二人の言葉に同時に返しながら、俺は魔族の男を相手に剣を振り抜いた。
拮抗は一瞬。
互いの剣と拳から溢れ出す魔力が弾きあい、魔族の男の右の拳が俺の顔の横を。
俺の剣が魔族の男の体の横を通り抜ける。
まだだ、もっと。
全てを斬り伏せるほどに高めろ。
「レングス、下がれ! お前の手には余るぞ!」
「うるせぇ! ここまでコケにされて黙ってられるかよ!」
ありがたいことに、魔族の男はなおも俺に向かってきてくれるらしい。
ワーウルフの男のようにいなされ逃げられ続けると面倒だったが、向こうから来てくれるならいくらでも仕留めることが出来る。
俺に大した剣術はない。
戦闘での立ち回りも未熟だし、正しい剣の振り方なんて知らない。
それでも。
「死ねぇ!」
向かってくるものの一つに全力を叩きつけることぐらいなら、俺にだって出来る。
「はぁぁぁっ!!」
鋭く、深く、敵を切り裂いて更にその先へ──。
ただその一念で放った斬撃は、今度も魔族の男の魔力をまとった腕と正面から衝突し。
そして今度は弾かれることなく、正面から深々と腕を斬り落とした。
「ぐっ、がぁぁぁぁ!?」
魔族の男が苦悶の叫びをあげる。
だが俺の方も無傷では済まなかった。
相手の拳を切り裂くことが出来たということは、それすなわち敵の攻撃をそらすこと能わなかったということ。
切断された魔族の男の魔力を纏った拳が、そのまま俺の身体に突き刺さる。
もっと立ち回りや剣さばきの練習でもしていれば、切り裂いた敵の攻撃をそのまま食らうような間抜けは晒さなかったんだろうな。
などと思いながら、俺は一步前へ。
身体はボロボロだ、敵の腕が突き刺さって胸が痛い。
だが、まだ動く。
こいつを必ず、殺さなければ。
俺の大切なものが奪われてしまう。
「あぁぁぁぁぁ!」
そうして、俺の振り下ろした剣は今度こそ、魔族の男の上半身を肩口から斜めに両断した。
「馬、鹿な……!」
苦悶の声とともに魔族の男が地面に倒れ伏す。
魔族がこれで死んでいるのかはわからないが。
それよりも今は、もう一人殺さなければならない相手がいる。
その相手に剣を向け踏み込もうとした俺に、しかし、ワーウルフの男は飛び退って距離を取る。

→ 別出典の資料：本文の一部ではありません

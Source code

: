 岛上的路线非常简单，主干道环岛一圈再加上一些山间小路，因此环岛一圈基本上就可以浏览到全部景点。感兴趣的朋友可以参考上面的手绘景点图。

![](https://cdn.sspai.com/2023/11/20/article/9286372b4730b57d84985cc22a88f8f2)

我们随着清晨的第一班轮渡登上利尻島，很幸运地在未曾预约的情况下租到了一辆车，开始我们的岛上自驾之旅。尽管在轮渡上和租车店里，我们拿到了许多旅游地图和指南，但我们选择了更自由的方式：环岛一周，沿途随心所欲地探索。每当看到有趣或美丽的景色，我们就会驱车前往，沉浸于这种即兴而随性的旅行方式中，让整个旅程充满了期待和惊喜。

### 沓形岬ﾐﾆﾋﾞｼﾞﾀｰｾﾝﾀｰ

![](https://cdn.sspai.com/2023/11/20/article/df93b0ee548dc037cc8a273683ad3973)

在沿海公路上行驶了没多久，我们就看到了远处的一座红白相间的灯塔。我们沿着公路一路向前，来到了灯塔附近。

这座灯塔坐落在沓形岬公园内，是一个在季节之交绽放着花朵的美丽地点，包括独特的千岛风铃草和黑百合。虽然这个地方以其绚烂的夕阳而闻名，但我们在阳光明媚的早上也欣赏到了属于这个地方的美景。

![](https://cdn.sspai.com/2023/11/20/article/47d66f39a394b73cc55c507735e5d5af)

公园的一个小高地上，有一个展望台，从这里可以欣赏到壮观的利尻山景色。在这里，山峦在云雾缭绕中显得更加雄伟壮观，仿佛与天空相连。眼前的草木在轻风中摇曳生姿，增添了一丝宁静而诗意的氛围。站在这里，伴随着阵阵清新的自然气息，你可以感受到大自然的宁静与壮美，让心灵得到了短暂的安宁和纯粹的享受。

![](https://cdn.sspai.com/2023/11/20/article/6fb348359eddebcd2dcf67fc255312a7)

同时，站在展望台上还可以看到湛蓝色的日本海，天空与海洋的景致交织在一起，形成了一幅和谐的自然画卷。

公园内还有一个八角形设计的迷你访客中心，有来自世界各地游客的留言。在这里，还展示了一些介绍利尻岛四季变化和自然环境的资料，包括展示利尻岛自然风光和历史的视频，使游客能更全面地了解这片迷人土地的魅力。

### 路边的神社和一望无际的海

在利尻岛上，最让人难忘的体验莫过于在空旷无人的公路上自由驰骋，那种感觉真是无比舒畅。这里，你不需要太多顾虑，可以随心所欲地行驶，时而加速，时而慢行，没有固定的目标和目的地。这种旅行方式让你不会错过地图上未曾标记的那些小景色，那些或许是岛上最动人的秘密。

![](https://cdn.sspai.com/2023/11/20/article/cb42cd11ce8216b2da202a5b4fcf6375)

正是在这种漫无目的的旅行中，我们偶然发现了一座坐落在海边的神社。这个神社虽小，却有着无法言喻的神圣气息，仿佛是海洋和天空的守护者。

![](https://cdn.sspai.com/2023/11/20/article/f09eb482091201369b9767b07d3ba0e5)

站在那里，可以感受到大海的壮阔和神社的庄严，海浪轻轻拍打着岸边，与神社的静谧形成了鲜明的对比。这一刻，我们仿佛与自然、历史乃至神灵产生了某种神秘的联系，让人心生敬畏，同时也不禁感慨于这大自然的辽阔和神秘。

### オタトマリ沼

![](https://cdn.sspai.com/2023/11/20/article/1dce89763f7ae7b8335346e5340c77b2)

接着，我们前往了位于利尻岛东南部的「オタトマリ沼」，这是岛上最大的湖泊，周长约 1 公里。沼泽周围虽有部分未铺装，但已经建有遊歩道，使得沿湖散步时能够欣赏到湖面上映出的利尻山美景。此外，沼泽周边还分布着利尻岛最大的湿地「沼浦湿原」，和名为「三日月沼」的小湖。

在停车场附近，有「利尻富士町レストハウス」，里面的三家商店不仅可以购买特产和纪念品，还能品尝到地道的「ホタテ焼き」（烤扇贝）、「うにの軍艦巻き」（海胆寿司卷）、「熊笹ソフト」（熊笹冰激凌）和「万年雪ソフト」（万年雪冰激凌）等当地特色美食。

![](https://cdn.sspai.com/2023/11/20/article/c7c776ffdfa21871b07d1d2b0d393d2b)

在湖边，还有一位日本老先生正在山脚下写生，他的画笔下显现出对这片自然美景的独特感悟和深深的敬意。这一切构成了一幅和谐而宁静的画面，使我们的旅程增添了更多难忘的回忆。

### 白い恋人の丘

どころか、戦闘状態であるはずの変身すら解除してしまった。
だが俺がフェルから受けている能力はもはや解除されない。
ここが窮地。
最終防衛線。
ここから踏み込まれてしまえば、俺の大切なものが奪われる。
多分その心が、フェルの能力を覚醒したままにしていた。
そんな俺に、ワーウルフの男は遠くから声をかけてくる。
「お前は……魔族ではない」
「当たり前だろうが」
「だが、その両腕はなんだ?」
「あ゛?」
男の言葉に両腕に視線を落とし、俺はそこで見慣れないものを見る。
革鎧の腕甲に覆われていたはずの両腕。
そこは見たことのない、黒くトゲトゲとした装甲に覆われていた。
「なんだこれ」
俺もこれがなんなのか知らない。
想像できるとすれば、フェルの能力がもたらしたなにがしか、という程度か。
先ほどからフェルが黙っているのが気になるが、まあ今は良い。
「おら、かかってこいよ。ぶっ殺してやる」
もはや足を踏み出す程の元気はない。
だがそれでも、身体の底から力は湧き出してくる。
後一撃。
敵が射程に入ったときに決める。
直後、ワーウルフの男は俺に背を向けないまま後退を始めた。
そして更に離れたところで背を向け、ダンジョンの暗がりへと消えていく。。
「は……?」
後に残されたのは、戦う気で全力を剣に込めていた俺だけ。
だがワーウルフの男が去ったことで、フェルの能力もついに解除される。
とたんに全身に激痛が走り、俺は地面に膝をつく。
だが、倒れるわけにはいかない。
「リレ、リア……」
救わなければ。
その一心で彼女の側まで這い寄って。
それが俺の限界だった。
俺の意識は倒れ伏す彼女の隣で、闇へと飲まれるのだった。